This episode is based on posts from my Telegram channel avleonovcom, published in the last 2 weeks. So, if you use Telegram, please subscribe. I update it frequently.

Barapass, Tsunami scanner, vulnerabilities in Windows DNS Server and SAP products, weird attack on Twitter

Barapass update

I recently released an update to my password manager barapass. BTW, it seems to be my only pet project at the MVP stage, which I use every day.

What’s new:

  1. Now I am sure that it works on Windows 10 without WSL. And you can run it beautifully even with the icon. ? Read more about installation in Windows in this file.
  2. Not only “copy the next value to the clipboard” (or “revolver mode” ) is now possible in the search results section. You can also get the previous value or copy the same value one again if it was somehow erased in the clipboard.
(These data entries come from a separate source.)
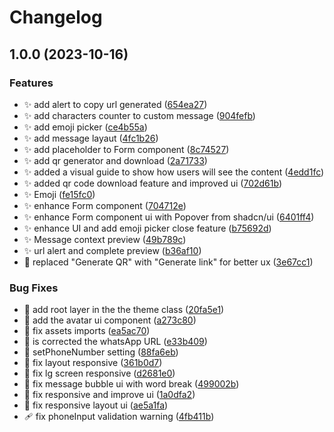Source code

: # Changelog

## 1.0.0 (2023-10-16)


### Features

* ✨ add alert to copy url generated ([654ea27](https://github.com/Simplus-Labs/simplus-whatsapp-link/commit/654ea275ee9600cf765a009b4162e60ee0000dd1))
* ✨ add characters counter to custom message ([904fefb](https://github.com/Simplus-Labs/simplus-whatsapp-link/commit/904fefbf479eca18f444fe986c68601197f56ff3))
* ✨ add emoji picker ([ce4b55a](https://github.com/Simplus-Labs/simplus-whatsapp-link/commit/ce4b55a66ac8a2192949dfbb9ba0981015cbc465))
* ✨ add message layaut ([4fc1b26](https://github.com/Simplus-Labs/simplus-whatsapp-link/commit/4fc1b26fc25d2deac037a284648fe1ad755bff85))
* ✨ add placeholder to Form component ([8c74527](https://github.com/Simplus-Labs/simplus-whatsapp-link/commit/8c7452786fb8a8a6c3087a63d703f647f61cd68c))
* ✨ add qr generator and download ([2a71733](https://github.com/Simplus-Labs/simplus-whatsapp-link/commit/2a71733b9193bfb4251fa92685a16fc8cfc44a8b))
* ✨ added a visual guide to show how users will see the content ([4edd1fc](https://github.com/Simplus-Labs/simplus-whatsapp-link/commit/4edd1fc1471e77ab176e8c2e6044be8373e121ed))
* ✨ added qr code download feature and improved ui ([702d61b](https://github.com/Simplus-Labs/simplus-whatsapp-link/commit/702d61be00ba908b7847640d244f82d6e5e4e2aa))
* ✨ Emoji ([fe15fc0](https://github.com/Simplus-Labs/simplus-whatsapp-link/commit/fe15fc0a4c235f967e4b46345de28fcd0d14f441))
* ✨ enhance Form component ([704712e](https://github.com/Simplus-Labs/simplus-whatsapp-link/commit/704712e7368edee0a38f732a76367cdaca7e782c))
* ✨ enhance Form component ui with Popover from shadcn/ui ([6401ff4](https://github.com/Simplus-Labs/simplus-whatsapp-link/commit/6401ff4c2f5950ea9f188f9dff86798f4f85f8b7))
* ✨ enhance UI and add emoji picker close feature ([b75692d](https://github.com/Simplus-Labs/simplus-whatsapp-link/commit/b75692d18cbcb761a9b454ce9597e8607940ae96))
* ✨ Message context preview ([49b789c](https://github.com/Simplus-Labs/simplus-whatsapp-link/commit/49b789cd41d0e34b66a6988027a0d77959245bf1))
* ✨ url alert and complete preview ([b36af10](https://github.com/Simplus-Labs/simplus-whatsapp-link/commit/b36af10c4694dfabf5ef9680de88ddf0d1a6fa8c))
* 💄 replaced "Generate QR" with "Generate link" for better ux ([3e67cc1](https://github.com/Simplus-Labs/simplus-whatsapp-link/commit/3e67cc16f22f54f1282ec937be37b0d4f5883db8))


### Bug Fixes

* 🐛 add root layer in the the theme class ([20fa5e1](https://github.com/Simplus-Labs/simplus-whatsapp-link/commit/20fa5e1ca52c7024720754d9b488c1c30d71ab3f))
* 🐛 add the avatar ui component ([a273c80](https://github.com/Simplus-Labs/simplus-whatsapp-link/commit/a273c8098fa6cf6444dcdd09d116ea78b8719130))
* 🐛 fix assets imports ([ea5ac70](https://github.com/Simplus-Labs/simplus-whatsapp-link/commit/ea5ac70e2bfe37587dbe8003f1f8ba133d8847fd))
* 🐛 is corrected the whatsApp URL ([e33b409](https://github.com/Simplus-Labs/simplus-whatsapp-link/commit/e33b409ab2883775722d38e3e842f8a9eb5b3c03))
* 🐛 setPhoneNumber setting ([88fa6eb](https://github.com/Simplus-Labs/simplus-whatsapp-link/commit/88fa6eb4f4099aae932e1239da001e39d87fb89a))
* 💄 fix layout responsive ([361b0d7](https://github.com/Simplus-Labs/simplus-whatsapp-link/commit/361b0d792d3631a1a3b0e6656d9be77f2bdbaf5c))
* 💄 fix lg screen responsive ([d2681e0](https://github.com/Simplus-Labs/simplus-whatsapp-link/commit/d2681e0bd3cfd7c4ef4aa87aadd7103199a8e416))
* 💄 fix message bubble ui with word break ([499002b](https://github.com/Simplus-Labs/simplus-whatsapp-link/commit/499002b517641574ef9f76d116de3de0e3b691fd))
* 💄 fix responsive and improve ui ([1a0dfa2](https://github.com/Simplus-Labs/simplus-whatsapp-link/commit/1a0dfa2c8827307254780746cf603968f6217199))
* 💄 fix responsive layout ui ([ae5a1fa](https://github.com/Simplus-Labs/simplus-whatsapp-link/commit/ae5a1fa76ff17209dcab099985acb7ebf71ec301))
* 🩹 fix phoneInput validation warning ([4fb411b](https://github.com/Simplus-Labs/simplus-whatsapp-link/commit/4fb411bc7ae02aa05b4092f13577a7f7164adf98))
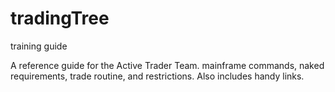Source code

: # tradingTree
training guide

A reference guide for the Active Trader Team.  mainframe commands, naked requirements, trade routine, and restrictions.  Also includes handy links.  
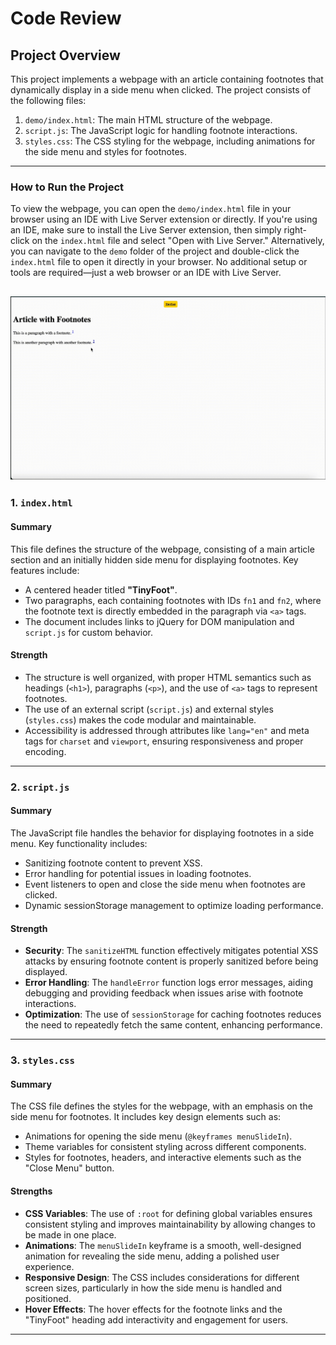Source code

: # Code Review

## Project Overview

This project implements a webpage with an article containing footnotes that dynamically display in a side menu when clicked. The project consists of the following files:

1. `demo/index.html`: The main HTML structure of the webpage.
2. `script.js`: The JavaScript logic for handling footnote interactions.
3. `styles.css`: The CSS styling for the webpage, including animations for the side menu and styles for footnotes.

---

### How to Run the Project

To view the webpage, you can open the `demo/index.html` file in your browser using an IDE with Live Server extension or directly. If you're using an IDE, make sure to install the Live Server extension, then simply right-click on the `index.html` file and select "Open with Live Server." Alternatively, you can navigate to the `demo` folder of the project and double-click the `index.html` file to open it directly in your browser. No additional setup or tools are required—just a web browser or an IDE with Live Server.

## ![How to Run the Project](assets/Working.gif)

### 1. `index.html`

#### **Summary**

This file defines the structure of the webpage, consisting of a main article section and an initially hidden side menu for displaying footnotes. Key features include:

- A centered header titled **"TinyFoot"**.
- Two paragraphs, each containing footnotes with IDs `fn1` and `fn2`, where the footnote text is directly embedded in the paragraph via `<a>` tags.
- The document includes links to jQuery for DOM manipulation and `script.js` for custom behavior.

#### **Strength**

- The structure is well organized, with proper HTML semantics such as headings (`<h1>`), paragraphs (`<p>`), and the use of `<a>` tags to represent footnotes.
- The use of an external script (`script.js`) and external styles (`styles.css`) makes the code modular and maintainable.
- Accessibility is addressed through attributes like `lang="en"` and meta tags for `charset` and `viewport`, ensuring responsiveness and proper encoding.

---

### 2. `script.js`

#### **Summary**

The JavaScript file handles the behavior for displaying footnotes in a side menu. Key functionality includes:

- Sanitizing footnote content to prevent XSS.
- Error handling for potential issues in loading footnotes.
- Event listeners to open and close the side menu when footnotes are clicked.
- Dynamic sessionStorage management to optimize loading performance.

#### **Strength**

- **Security**: The `sanitizeHTML` function effectively mitigates potential XSS attacks by ensuring footnote content is properly sanitized before being displayed.
- **Error Handling**: The `handleError` function logs error messages, aiding debugging and providing feedback when issues arise with footnote interactions.
- **Optimization**: The use of `sessionStorage` for caching footnotes reduces the need to repeatedly fetch the same content, enhancing performance.

---

### 3. `styles.css`

#### **Summary**

The CSS file defines the styles for the webpage, with an emphasis on the side menu for footnotes. It includes key design elements such as:

- Animations for opening the side menu (`@keyframes menuSlideIn`).
- Theme variables for consistent styling across different components.
- Styles for footnotes, headers, and interactive elements such as the "Close Menu" button.

#### **Strengths**

- **CSS Variables**: The use of `:root` for defining global variables ensures consistent styling and improves maintainability by allowing changes to be made in one place.
- **Animations**: The `menuSlideIn` keyframe is a smooth, well-designed animation for revealing the side menu, adding a polished user experience.
- **Responsive Design**: The CSS includes considerations for different screen sizes, particularly in how the side menu is handled and positioned.
- **Hover Effects**: The hover effects for the footnote links and the "TinyFoot" heading add interactivity and engagement for users.

---

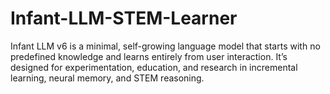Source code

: # Infant-LLM-STEM-Learner
Infant LLM v6 is a minimal, self-growing language model that starts with no predefined knowledge and learns entirely from user interaction. It’s designed for experimentation, education, and research in incremental learning, neural memory, and STEM reasoning.
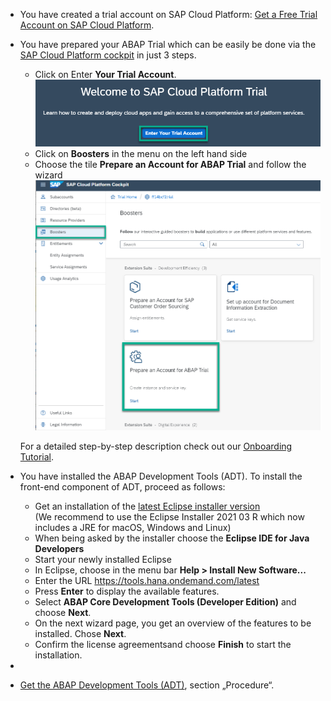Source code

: - You have created a trial account on SAP Cloud Platform: [Get a Free Trial Account on SAP Cloud Platform](https://developers.sap.com/tutorials/hcp-create-trial-account.html).
- You have prepared your ABAP Trial which can be easily be done via the [SAP Cloud Platform cockpit](https://cockpit.hanatrial.ondemand.com) in just 3 steps.
  - Click on Enter **Your Trial Account**.
  ![Enter Trial](images/intro_0000.png)
  - Click on **Boosters** in the menu on the left hand side
  - Choose the tile **Prepare an Account for ABAP Trial** and follow the wizard
  ![Start booster](images/intro_0010.png)

  For a detailed step-by-step description check out our [Onboarding Tutorial](https://help.sap.com/viewer/65de2977205c403bbc107264b8eccf4b/Cloud/en-US/720c423ef1a8498ab690cf0e5512ba50.html#loio720c423ef1a8498ab690cf0e5512ba50__Create_ABAP_Trial_Instance).
  
- You have installed the ABAP Development Tools (ADT). To install the front-end component of ADT, proceed as follows:
  - Get an installation of the [latest Eclipse installer version](https://www.eclipse.org/downloads/packages/installer)  
    (We recommend to use the Eclipse Installer 2021 03 R which now includes a JRE for macOS, Windows and Linux)
  - When being asked by the installer choose the **Eclipse IDE for Java Developers**
  - Start your newly installed Eclipse
  - In Eclipse, choose in the menu bar **Help > Install New Software...**
  - Enter the URL https://tools.hana.ondemand.com/latest
  - Press **Enter** to display the available features.
  - Select **ABAP Core Development Tools (Developer Edition)** and choose **Next**.
  - On the next wizard page, you get an overview of the features to be installed. Chose **Next**.
  - Confirm the license agreementsand choose **Finish** to start the installation.


-  
-    [Get the ABAP Development Tools (ADT)](https://tools.hana.ondemand.com/#abap), section „Procedure“.  
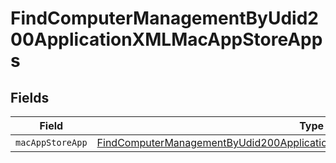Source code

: # FindComputerManagementByUdid200ApplicationXMLMacAppStoreApps


## Fields

| Field                                                                                                                                                                               | Type                                                                                                                                                                                | Required                                                                                                                                                                            | Description                                                                                                                                                                         |
| ----------------------------------------------------------------------------------------------------------------------------------------------------------------------------------- | ----------------------------------------------------------------------------------------------------------------------------------------------------------------------------------- | ----------------------------------------------------------------------------------------------------------------------------------------------------------------------------------- | ----------------------------------------------------------------------------------------------------------------------------------------------------------------------------------- |
| `macAppStoreApp`                                                                                                                                                                    | [FindComputerManagementByUdid200ApplicationXMLMacAppStoreAppsMacAppStoreApp](../../models/operations/findcomputermanagementbyudid200applicationxmlmacappstoreappsmacappstoreapp.md) | :heavy_minus_sign:                                                                                                                                                                  | N/A                                                                                                                                                                                 |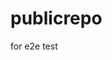 # publicrepo
for e2e test

















































































































































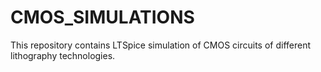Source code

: # CMOS_SIMULATIONS
This repository contains LTSpice simulation of CMOS circuits of different lithography technologies.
Previously, I had to retype the search request each time to do this, and it was quite annoying. By the way, I unexpectedly discovered that the user input history inside the application magically works in the Windows shell (using up and down arrows) without any additional coding. On Linux it does not.
  3. You can set a startup command, for example, to decrypt the container.
  4. The startup command and quick (favorite) commands are now in settings.json and not hard-coded.
  5. settings.json, container files and decrypted files are now in “files” directory. It became more convenient to update barapass, just change the scripts in the root directory and that’s it. I divided the scripts into several files, now it should be more clear how it works.